Jordi mendorong pelan wajah Nasya. "Mau sampai kapan seperti itu? Kemewahan saja tak akan berarti apa-apa kalau kamu tidak ada di sampingku Nasya. Apa kamu tidak merasa kalau yang di bawah sana sudah nyaris karatan karena terlalu lama merindukanmu."


"Biar aku sembuhkan, tapi setelah ini kamu harus mendengarkan curhatan hatiku," ucap Nasya. Kali ini tangannya bergerak liar. Dia memajukan bibirnya hingga terjadilah adegan sedot menyedot.


Tak perlu menceritakan sedetail apa percuumbuan mereka hari ini. Yang jelas ruang tamu serta kamar menjadi saksi bisu dua manusia yang sedang mencapai puncak bersama-sama itu. Keduanya terengah-engah secara bersamaan.


Di atas kasur yang empuk, Naki dan Nasya saling berpelukan dengan selimut yang menutupi tubuh mereka hingga sebatas dada.


"Jadi kamu mau aku melakukan apa untukmu?"


Mendengar itu Nasya tersenyum. 


Jordi adalah pacar Nasya sejak lima tahun silam. Tapi karena dia pengangguran, jadi hidupnya sangat bergantung sekali pada Nasya. Selama ini baik Nasya maupun Jordi selalu hidup dengan memanfaatkan harta kekayaan Naki.

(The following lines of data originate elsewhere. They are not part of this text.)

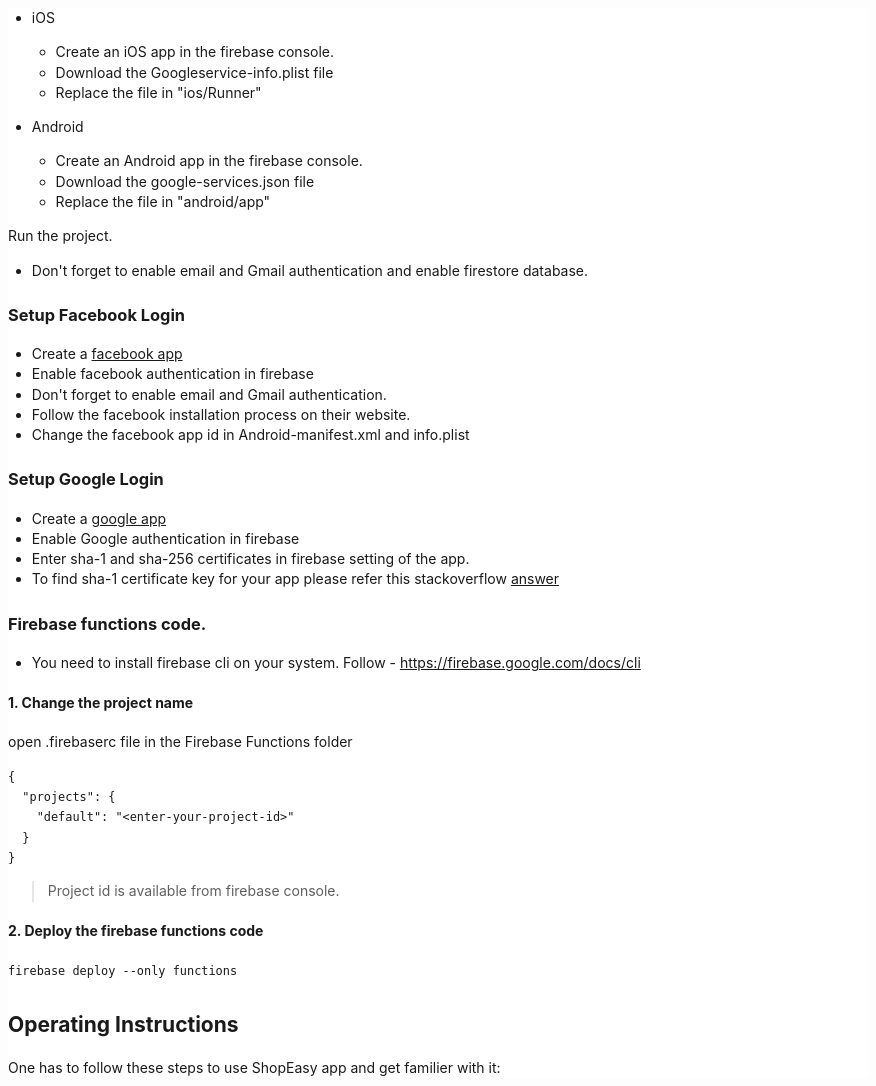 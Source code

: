 - iOS

  - Create an iOS app in the firebase console.
  - Download the Googleservice-info.plist file
  - Replace the file in "ios/Runner"

- Android
  - Create an Android app in the firebase console.
  - Download the google-services.json file
  - Replace the file in "android/app"

Run the project.

- Don't forget to enable email and Gmail authentication and enable firestore database.

### Setup Facebook Login

- Create a [facebook app](https://developer.facebook.com)
- Enable facebook authentication in firebase
- Don't forget to enable email and Gmail authentication.
- Follow the facebook installation process on their website.
- Change the facebook app id in Android-manifest.xml and info.plist

### Setup Google Login

- Create a [google app](https://developers.google.com)
- Enable Google authentication in firebase
- Enter sha-1 and sha-256 certificates in firebase setting of the app.
- To find sha-1 certificate key for your app please refer this stackoverflow [answer](https://stackoverflow.com/questions/51845559/generate-sha-1-for-flutter-app)

### Firebase functions code.

- You need to install firebase cli on your system. Follow - https://firebase.google.com/docs/cli

#### 1. Change the project name

open .firebaserc file in the Firebase Functions folder

```
{
  "projects": {
    "default": "<enter-your-project-id>"
  }
}
```
> Project id is available from firebase console. 

#### 2. Deploy the firebase functions code

`firebase deploy --only functions`


## Operating Instructions 

One has to follow these steps to use ShopEasy app and get familier with it:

Adam atau Kakek mungkin menyadari kalau Nasya selalu menghabiskan uang. Namun kekayaan mereka yang tidak habisnya, serta balas budi karena Nasya berhasil membawakan Naki ke kediaman buranaphan, mereka sungkan untuk membuat perhitungan. Terlebih semua orang tahu kalau Naki sangat memanjakan Nasya.


"Aku mau kamu memberi dia pelajaran. Buat kakinya patah, atau lumpuh sekalian bila perlu. Aku sudah bener-bener gedeg sama dia. Sejak datang sampai sekarang dia selalu mengusik kenyamananku."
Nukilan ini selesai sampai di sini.